WHAT IS NEEDED:
What is needed is a verbatim copy of the data, minus the pictures.

Saved data entries

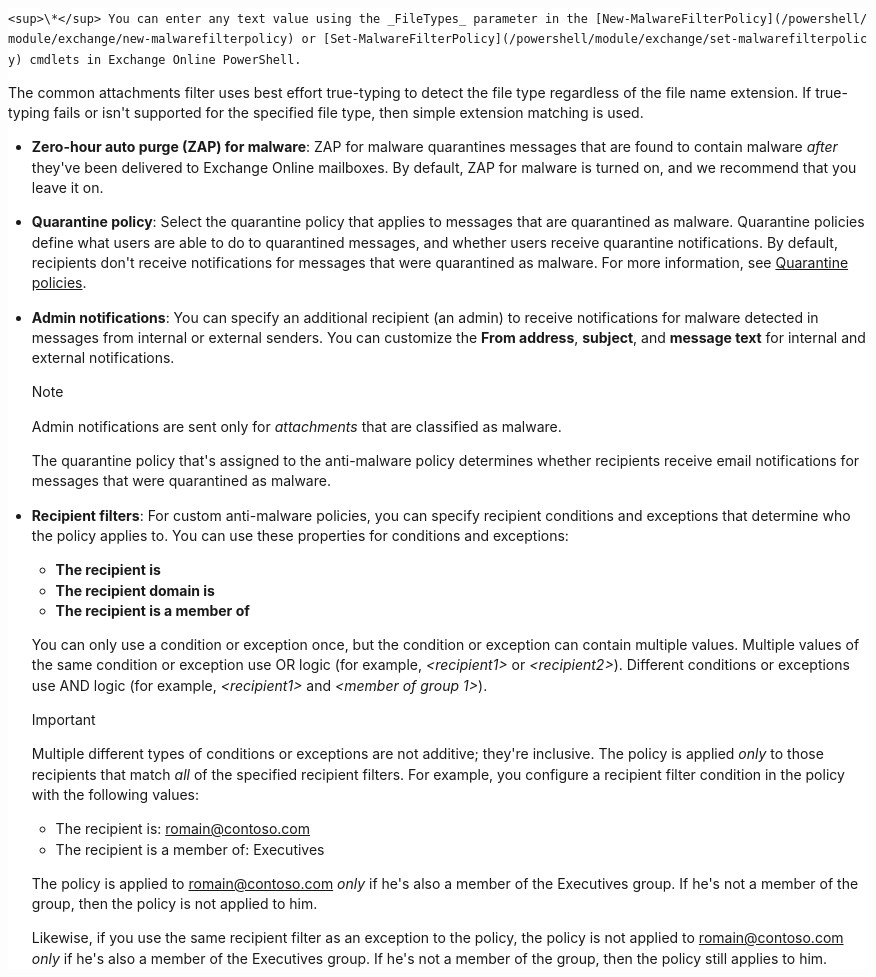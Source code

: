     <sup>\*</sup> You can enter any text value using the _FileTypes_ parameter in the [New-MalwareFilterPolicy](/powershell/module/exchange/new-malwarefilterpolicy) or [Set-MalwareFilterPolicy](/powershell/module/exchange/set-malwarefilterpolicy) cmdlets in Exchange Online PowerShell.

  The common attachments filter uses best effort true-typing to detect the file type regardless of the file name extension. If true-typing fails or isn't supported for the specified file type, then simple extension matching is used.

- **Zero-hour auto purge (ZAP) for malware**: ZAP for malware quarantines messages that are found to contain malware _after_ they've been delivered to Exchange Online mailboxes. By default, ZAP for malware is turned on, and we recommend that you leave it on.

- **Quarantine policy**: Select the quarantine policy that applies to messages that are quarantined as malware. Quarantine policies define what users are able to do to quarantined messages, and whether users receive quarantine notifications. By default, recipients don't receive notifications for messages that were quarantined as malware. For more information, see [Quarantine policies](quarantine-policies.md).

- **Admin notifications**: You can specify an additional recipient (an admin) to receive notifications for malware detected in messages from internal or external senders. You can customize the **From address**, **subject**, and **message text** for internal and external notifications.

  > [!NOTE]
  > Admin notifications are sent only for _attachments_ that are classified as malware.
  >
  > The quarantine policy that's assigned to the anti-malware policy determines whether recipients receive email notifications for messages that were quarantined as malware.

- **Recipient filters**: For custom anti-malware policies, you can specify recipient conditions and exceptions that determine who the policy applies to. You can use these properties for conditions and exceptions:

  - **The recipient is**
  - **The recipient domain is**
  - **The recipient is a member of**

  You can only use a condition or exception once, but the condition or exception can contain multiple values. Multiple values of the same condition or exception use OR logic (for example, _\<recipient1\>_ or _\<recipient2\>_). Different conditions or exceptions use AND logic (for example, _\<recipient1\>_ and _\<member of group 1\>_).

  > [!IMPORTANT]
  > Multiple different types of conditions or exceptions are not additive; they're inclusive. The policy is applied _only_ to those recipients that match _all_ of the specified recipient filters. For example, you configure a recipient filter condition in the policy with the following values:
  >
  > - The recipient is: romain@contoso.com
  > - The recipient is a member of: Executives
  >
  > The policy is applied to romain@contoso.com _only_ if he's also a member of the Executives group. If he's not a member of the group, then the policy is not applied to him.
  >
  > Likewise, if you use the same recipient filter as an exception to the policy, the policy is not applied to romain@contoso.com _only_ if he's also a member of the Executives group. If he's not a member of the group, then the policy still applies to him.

RESPONSE TO THIS EXERCISE:
Source code

:     <sup>\*</sup> You can enter any text value using the _FileTypes_ parameter in the [New-MalwareFilterPolicy](/powershell/module/exchange/new-malwarefilterpolicy) or [Set-MalwareFilterPolicy](/powershell/module/exchange/set-malwarefilterpolicy) cmdlets in Exchange Online PowerShell.

  The common attachments filter uses best effort true-typing to detect the file type regardless of the file name extension. If true-typing fails or isn't supported for the specified file type, then simple extension matching is used.

- **Zero-hour auto purge (ZAP) for malware**: ZAP for malware quarantines messages that are found to contain malware _after_ they've been delivered to Exchange Online mailboxes. By default, ZAP for malware is turned on, and we recommend that you leave it on.

- **Quarantine policy**: Select the quarantine policy that applies to messages that are quarantined as malware. Quarantine policies define what users are able to do to quarantined messages, and whether users receive quarantine notifications. By default, recipients don't receive notifications for messages that were quarantined as malware. For more information, see [Quarantine policies](quarantine-policies.md).

- **Admin notifications**: You can specify an additional recipient (an admin) to receive notifications for malware detected in messages from internal or external senders. You can customize the **From address**, **subject**, and **message text** for internal and external notifications.

  > [!NOTE]
  > Admin notifications are sent only for _attachments_ that are classified as malware.
  >
  > The quarantine policy that's assigned to the anti-malware policy determines whether recipients receive email notifications for messages that were quarantined as malware.

- **Recipient filters**: For custom anti-malware policies, you can specify recipient conditions and exceptions that determine who the policy applies to. You can use these properties for conditions and exceptions:

  - **The recipient is**
  - **The recipient domain is**
  - **The recipient is a member of**

  You can only use a condition or exception once, but the condition or exception can contain multiple values. Multiple values of the same condition or exception use OR logic (for example, _\<recipient1\>_ or _\<recipient2\>_). Different conditions or exceptions use AND logic (for example, _\<recipient1\>_ and _\<member of group 1\>_).

  > [!IMPORTANT]
  > Multiple different types of conditions or exceptions are not additive; they're inclusive. The policy is applied _only_ to those recipients that match _all_ of the specified recipient filters. For example, you configure a recipient filter condition in the policy with the following values:
  >
  > - The recipient is: romain@contoso.com
  > - The recipient is a member of: Executives
  >
  > The policy is applied to romain@contoso.com _only_ if he's also a member of the Executives group. If he's not a member of the group, then the policy is not applied to him.
  >
  > Likewise, if you use the same recipient filter as an exception to the policy, the policy is not applied to romain@contoso.com _only_ if he's also a member of the Executives group. If he's not a member of the group, then the policy still applies to him.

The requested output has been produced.